Published 9 October 2018


Understanding how income protection insurance works.

See the frequently asked questions about income protection including cover length, waiting periods, exclusions and costs.  

1. What is income protection insurance?

Income protection insurance can replace up to 80 per cent of your regular income if you're unable to work due to illness or injury.

2. Who may need income protection insurance?

Anyone who relies on their income to meet their everyday expenses. Whatever has put you out of work – your illness or injury, and in some cases involuntary unemployment or looking after your seriously ill child – you could be left struggling to pay everyday expenses like your mortgage, rent, groceries or school fees. Income protection insurance can provide regular monthly payments, giving you financial support.

3. How is income protection insurance calculated?

Like other insurance policies, the amount you pay for income  protection cover comes down to how likely you are to make a claim, how long you’re willing to wait before receiving a benefit and how much money the insurer might then have to pay.

The likelihood of you making a claim is determined by such things as your age, gender, occupation, smoking status and how healthy you are.
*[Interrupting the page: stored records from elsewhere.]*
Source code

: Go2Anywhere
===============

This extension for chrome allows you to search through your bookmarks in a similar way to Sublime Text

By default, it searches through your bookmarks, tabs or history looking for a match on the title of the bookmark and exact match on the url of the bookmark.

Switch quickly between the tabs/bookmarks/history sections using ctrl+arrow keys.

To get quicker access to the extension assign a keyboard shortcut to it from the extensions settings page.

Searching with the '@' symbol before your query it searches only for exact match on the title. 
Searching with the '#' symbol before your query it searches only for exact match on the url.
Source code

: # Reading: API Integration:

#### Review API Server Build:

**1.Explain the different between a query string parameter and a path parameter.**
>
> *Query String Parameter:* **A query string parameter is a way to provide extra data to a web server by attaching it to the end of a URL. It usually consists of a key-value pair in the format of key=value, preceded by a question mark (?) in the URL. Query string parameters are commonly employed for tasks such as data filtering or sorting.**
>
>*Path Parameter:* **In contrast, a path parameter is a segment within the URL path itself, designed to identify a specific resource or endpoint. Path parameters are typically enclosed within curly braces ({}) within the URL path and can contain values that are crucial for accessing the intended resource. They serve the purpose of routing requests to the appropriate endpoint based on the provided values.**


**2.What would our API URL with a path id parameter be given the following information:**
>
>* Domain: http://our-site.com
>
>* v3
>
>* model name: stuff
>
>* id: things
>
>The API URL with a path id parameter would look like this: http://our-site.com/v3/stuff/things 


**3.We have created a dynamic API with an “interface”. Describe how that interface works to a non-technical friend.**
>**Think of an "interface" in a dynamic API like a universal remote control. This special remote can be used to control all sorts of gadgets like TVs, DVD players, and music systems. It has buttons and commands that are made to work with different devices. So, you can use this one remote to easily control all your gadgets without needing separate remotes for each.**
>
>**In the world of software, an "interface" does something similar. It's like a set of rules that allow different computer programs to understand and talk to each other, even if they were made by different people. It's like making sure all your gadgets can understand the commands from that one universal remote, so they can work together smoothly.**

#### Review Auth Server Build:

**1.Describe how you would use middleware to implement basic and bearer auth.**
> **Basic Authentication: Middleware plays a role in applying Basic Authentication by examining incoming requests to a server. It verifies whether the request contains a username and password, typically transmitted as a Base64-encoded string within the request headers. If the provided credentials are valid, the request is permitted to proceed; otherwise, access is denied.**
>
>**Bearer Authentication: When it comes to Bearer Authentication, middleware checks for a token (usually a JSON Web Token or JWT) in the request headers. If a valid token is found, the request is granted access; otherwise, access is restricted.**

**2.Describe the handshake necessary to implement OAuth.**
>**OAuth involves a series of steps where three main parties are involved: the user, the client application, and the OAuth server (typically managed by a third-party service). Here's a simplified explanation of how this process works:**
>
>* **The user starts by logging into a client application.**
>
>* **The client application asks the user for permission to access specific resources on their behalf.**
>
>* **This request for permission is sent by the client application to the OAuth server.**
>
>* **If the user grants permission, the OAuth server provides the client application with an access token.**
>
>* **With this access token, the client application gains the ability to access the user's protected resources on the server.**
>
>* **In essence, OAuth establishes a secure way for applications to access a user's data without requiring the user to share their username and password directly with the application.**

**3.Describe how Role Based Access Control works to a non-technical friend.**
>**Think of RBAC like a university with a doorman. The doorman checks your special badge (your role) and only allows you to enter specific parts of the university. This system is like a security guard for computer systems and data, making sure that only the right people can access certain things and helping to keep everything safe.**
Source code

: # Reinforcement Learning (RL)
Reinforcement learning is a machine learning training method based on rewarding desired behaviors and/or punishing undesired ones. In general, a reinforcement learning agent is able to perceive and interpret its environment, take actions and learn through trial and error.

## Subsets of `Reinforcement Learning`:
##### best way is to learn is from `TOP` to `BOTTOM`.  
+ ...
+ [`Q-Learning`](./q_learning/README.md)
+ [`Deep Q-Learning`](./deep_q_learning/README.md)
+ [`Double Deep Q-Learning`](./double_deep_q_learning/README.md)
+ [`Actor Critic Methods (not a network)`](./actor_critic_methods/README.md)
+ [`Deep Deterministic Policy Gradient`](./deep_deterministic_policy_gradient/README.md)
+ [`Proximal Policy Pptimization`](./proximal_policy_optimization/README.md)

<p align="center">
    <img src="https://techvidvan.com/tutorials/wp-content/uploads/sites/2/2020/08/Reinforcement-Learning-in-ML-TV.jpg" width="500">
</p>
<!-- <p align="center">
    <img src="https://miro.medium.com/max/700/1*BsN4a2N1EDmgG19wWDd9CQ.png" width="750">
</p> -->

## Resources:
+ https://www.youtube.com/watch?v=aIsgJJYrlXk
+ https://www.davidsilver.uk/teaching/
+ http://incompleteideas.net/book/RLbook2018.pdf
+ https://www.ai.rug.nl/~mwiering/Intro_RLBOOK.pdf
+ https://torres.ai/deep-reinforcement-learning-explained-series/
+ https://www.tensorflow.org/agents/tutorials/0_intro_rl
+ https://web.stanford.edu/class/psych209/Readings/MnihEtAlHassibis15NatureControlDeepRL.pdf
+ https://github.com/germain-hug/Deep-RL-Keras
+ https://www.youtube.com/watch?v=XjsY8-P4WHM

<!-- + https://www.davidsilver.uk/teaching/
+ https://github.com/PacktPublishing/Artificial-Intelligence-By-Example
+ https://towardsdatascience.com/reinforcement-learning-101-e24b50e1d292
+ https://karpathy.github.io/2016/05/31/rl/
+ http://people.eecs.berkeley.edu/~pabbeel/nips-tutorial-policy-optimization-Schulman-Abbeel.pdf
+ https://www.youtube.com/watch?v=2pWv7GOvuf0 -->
The amount the insurer will potentially have to pay out is determined by how long the cover continues for and how much you earned in the 12-24 months prior to claiming.


4. What does income protection cover?

Income protection covers up to 75% of your income if you’re unable to work due to an illness or injury serious enough to stop you working (beyond your specified waiting period).

Some policies also offer additional cover if you’re out of work due to involuntary unemployment or you need to take time off to look after your seriously ill child.

5. What isn’t covered by income protection?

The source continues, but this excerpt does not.